→ EXERCISE BRIEF: Beginning with the line that holds "The path, or" in the data below, give again every line through the one that holds "possible values |", exactly as written.

→ INFORMATION:
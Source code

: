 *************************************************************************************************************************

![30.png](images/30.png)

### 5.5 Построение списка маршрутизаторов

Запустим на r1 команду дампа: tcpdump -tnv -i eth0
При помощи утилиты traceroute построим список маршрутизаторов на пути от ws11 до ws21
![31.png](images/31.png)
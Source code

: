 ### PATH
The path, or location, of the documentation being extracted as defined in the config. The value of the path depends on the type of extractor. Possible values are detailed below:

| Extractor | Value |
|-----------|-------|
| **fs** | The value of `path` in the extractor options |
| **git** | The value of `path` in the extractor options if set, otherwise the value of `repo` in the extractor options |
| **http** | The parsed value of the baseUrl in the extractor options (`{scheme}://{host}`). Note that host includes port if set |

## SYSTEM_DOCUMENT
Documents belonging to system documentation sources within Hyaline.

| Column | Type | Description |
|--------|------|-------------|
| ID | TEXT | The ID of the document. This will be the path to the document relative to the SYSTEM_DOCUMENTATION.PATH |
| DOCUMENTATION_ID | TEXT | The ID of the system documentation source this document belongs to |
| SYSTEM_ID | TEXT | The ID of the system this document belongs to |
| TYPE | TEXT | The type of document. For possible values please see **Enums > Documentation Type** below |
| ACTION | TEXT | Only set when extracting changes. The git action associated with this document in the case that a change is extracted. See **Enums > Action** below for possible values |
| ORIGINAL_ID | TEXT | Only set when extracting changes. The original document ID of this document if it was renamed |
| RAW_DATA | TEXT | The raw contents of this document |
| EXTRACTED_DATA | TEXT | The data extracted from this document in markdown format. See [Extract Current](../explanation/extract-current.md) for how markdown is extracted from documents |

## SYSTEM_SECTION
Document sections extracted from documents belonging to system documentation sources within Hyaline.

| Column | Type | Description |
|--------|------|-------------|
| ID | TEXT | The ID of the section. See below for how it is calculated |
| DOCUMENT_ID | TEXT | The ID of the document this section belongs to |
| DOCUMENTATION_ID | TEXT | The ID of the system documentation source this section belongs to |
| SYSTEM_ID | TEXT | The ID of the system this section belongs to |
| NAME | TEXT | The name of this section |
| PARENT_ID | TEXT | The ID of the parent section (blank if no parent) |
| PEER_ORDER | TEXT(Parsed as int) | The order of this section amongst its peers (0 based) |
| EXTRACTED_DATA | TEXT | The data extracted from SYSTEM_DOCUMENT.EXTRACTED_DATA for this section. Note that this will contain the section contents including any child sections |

→ ANSWER SECTION:
The path, or location, of the documentation being extracted as defined in the config. The value of the path depends on the type of extractor. Possible values are detailed below:

| Extractor | Value |
|-----------|-------|
| **fs** | The value of `path` in the extractor options |
| **git** | The value of `path` in the extractor options if set, otherwise the value of `repo` in the extractor options |
| **http** | The parsed value of the baseUrl in the extractor options (`{scheme}://{host}`). Note that host includes port if set |

## SYSTEM_DOCUMENT
Documents belonging to system documentation sources within Hyaline.

| Column | Type | Description |
|--------|------|-------------|
| ID | TEXT | The ID of the document. This will be the path to the document relative to the SYSTEM_DOCUMENTATION.PATH |
| DOCUMENTATION_ID | TEXT | The ID of the system documentation source this document belongs to |
| SYSTEM_ID | TEXT | The ID of the system this document belongs to |
| TYPE | TEXT | The type of document. For possible values please see **Enums > Documentation Type** below |
| ACTION | TEXT | Only set when extracting changes. The git action associated with this document in the case that a change is extracted. See **Enums > Action** below for possible values |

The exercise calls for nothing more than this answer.